Monday, August 21, 2006

The worst thing that has ever happened ever

It is the saddest day in the entire history of historiness, the Red Sox have just been swept in a five-game series by the hated Yankees and now thousands of New Englanders are desperately searching for the closest, highest bridge from which to fling themselves.
I could not believe my eyes this weekend as I watched ... well, okay, I didn't watch one single inning of it. Please forgive me if I'm not all broken up because the local nine looked like the Bad News Bears. It's not like I'm not a sports fan, not a Red Sox fan, because I am. I went to my first game at Fenway when with my dad in 1977, I was ecstatic when they came back to beat the Yankees and then won the World Series in 2004. If anything, this weekend was probably pretty unusual in that I went five straight games without watching a single inning.

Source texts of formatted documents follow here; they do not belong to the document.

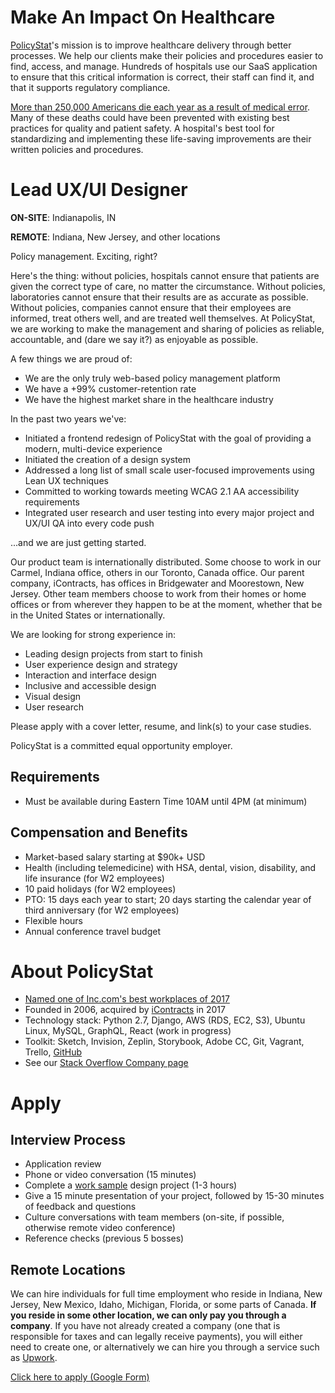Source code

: # Make An Impact On Healthcare

[PolicyStat]: http://www.icontracts.com/policy-management/
[Medical Study]: https://hub.jhu.edu/2016/05/03/medical-errors-third-leading-cause-of-death
[Named one of Inc.com's best workplaces of 2017]: https://www.inc.com/profile/policystat
[iContracts]: http://www.icontracts.com
[GitHub]: https://github.com/policystat
[Stack Overflow Company page]: https://stackoverflow.com/jobs/companies/policystat
[work sample]: https://medium.com/policystat-product-development/why-all-jobs-interviews-should-include-doing-real-work-34b54d393939
[Upwork]: https://upwork.com
[Apply]: http://bit.ly/pstat-lead-designer-hire-2019-apply-github

[PolicyStat]'s mission is to improve healthcare delivery through better processes. We help our clients make their policies and procedures easier to find, access, and manage. Hundreds of hospitals use our SaaS application to ensure that this critical information is correct, their staff can find it, and that it supports regulatory compliance.

[More than 250,000 Americans die each year as a result of medical error][Medical Study]. Many of these deaths could have been prevented with existing best practices for quality and patient safety. A hospital's best tool for standardizing and implementing these life-saving improvements are their written policies and procedures.

# Lead UX/UI Designer

**ON-SITE**: Indianapolis, IN

**REMOTE**: Indiana, New Jersey, and other locations

Policy management. Exciting, right?

Here's the thing:
without policies,
hospitals cannot ensure that patients are given the correct type of care,
no matter the circumstance.
Without policies,
laboratories cannot ensure that their results are as accurate as possible.
Without policies,
companies cannot ensure that their employees are informed,
treat others well,
and are treated well themselves.
At PolicyStat,
we are working to make the management and sharing of policies as reliable,
accountable,
and (dare we say it?) as enjoyable as possible.

A few things we are proud of:

- We are the only truly web-based policy management platform
- We have a +99% customer-retention rate
- We have the highest market share in the healthcare industry

In the past two years we've:

- Initiated a frontend redesign of PolicyStat
  with the goal of providing a modern, multi-device experience
- Initiated the creation of a design system
- Addressed a long list of small scale user-focused improvements using Lean UX techniques
- Committed to working towards meeting WCAG 2.1 AA accessibility requirements
- Integrated user research and user testing into every major project and UX/UI QA into every code push

...and we are just getting started.

Our product team is internationally distributed.
Some choose to work in our Carmel, Indiana office, others in our Toronto, Canada office.
Our parent company, iContracts, has offices in Bridgewater and Moorestown, New Jersey.
Other team members choose to work from their homes or home offices
or from wherever they happen to be at the moment,
whether that be in the United States or internationally.

We are looking for strong experience in:

- Leading design projects from start to finish
- User experience design and strategy
- Interaction and interface design
- Inclusive and accessible design
- Visual design
- User research

Please apply with a cover letter,
resume,
and link(s) to your case studies.

PolicyStat is a committed equal opportunity employer.

## Requirements

- Must be available during Eastern Time 10AM until 4PM (at minimum)

## Compensation and Benefits

- Market-based salary starting at $90k+ USD
- Health (including telemedicine) with HSA, dental, vision, disability, and life insurance
  (for W2 employees)
- 10 paid holidays (for W2 employees)
- PTO: 15 days each year to start; 20 days starting the calendar year of third anniversary
  (for W2 employees)
- Flexible hours
- Annual conference travel budget

# About PolicyStat

- [Named one of Inc.com's best workplaces of 2017]
- Founded in 2006, acquired by [iContracts] in 2017
- Technology stack: Python 2.7, Django, AWS (RDS, EC2, S3), Ubuntu Linux, MySQL, GraphQL, React (work in progress)
- Toolkit: Sketch, Invision, Zeplin, Storybook, Adobe CC, Git, Vagrant, Trello, [GitHub]
- See our [Stack Overflow Company page]

# Apply

## Interview Process

- Application review
- Phone or video conversation (15 minutes)
- Complete a [work sample] design project (1-3 hours)
- Give a 15 minute presentation of your project,
  followed by 15-30 minutes of feedback and questions
- Culture conversations with team members
  (on-site, if possible, otherwise remote video conference)
- Reference checks (previous 5 bosses)

## Remote Locations

We can hire individuals for full time employment who reside in
Indiana, New Jersey, New Mexico, Idaho, Michigan, Florida, or some parts of Canada.
**If you reside in some other location, we can only pay you through a
company**.
If you have not already created a company
(one that is responsible for taxes and can legally receive payments),
you will either need to create one,
or alternatively we can hire you through a service such as
[Upwork].

[Click here to apply (Google Form)][Apply]
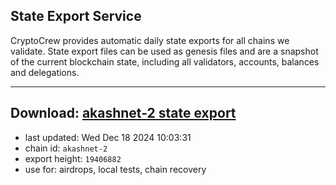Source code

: ## State Export Service
CryptoCrew provides automatic daily state exports for all chains we validate. State export files can be used as genesis files and are a snapshot of the current blockchain state, including all validators, accounts, balances and delegations.

---
**Download: [akashnet-2 state export](https://dl-eu2.ccvalidators.com/SERVICE/akash/akashnet-2_export_19406882.json)**
---

- last updated: Wed Dec 18 2024 10:03:31
- chain id: `akashnet-2`
- export height: `19406882`
- use for: airdrops, local tests, chain recovery
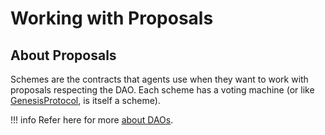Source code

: # Working with Proposals

## About Proposals

Schemes are the contracts that agents use when they want to work with proposals respecting the DAO.  Each scheme has a voting machine (or like [GenesisProtocol](api/classes/GenesisProtocolWrapper), is itself a scheme).

!!! info
    Refer here for more [about DAOs](Daos).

But the bottom line is that the Red Sox, and every other professional sports team, is played by a bunch of really rich people you and I don't know. Seems to me that the reasonable, healthy thing to do is enjoy the game, feel a little up when the home team wins, and change the channel, shut the TV off, or just basically move on with your life when the home team loses. Yeah, I know, that's not the way it ends up working most the time.

Professional (and college) sports is a great form of entertainment, and at its best, it can rise to be something more. But in the end, whether or not the ball goes through Buckner's leg in the sixth game of the World Series, whether or not Ali knocks out Foreman in the eighth round in the jungle, whether or not Flutie hits Phelan in the end zone of the Orange Bowl, our lives go on pretty much unchanged.

Then again, if the Red Sox just had a %$*&^(*& bullpen...

1 Comments:

Blogger The Whining Stranger said...

As a long-suffering Tiger fan, I can appreciate your grief.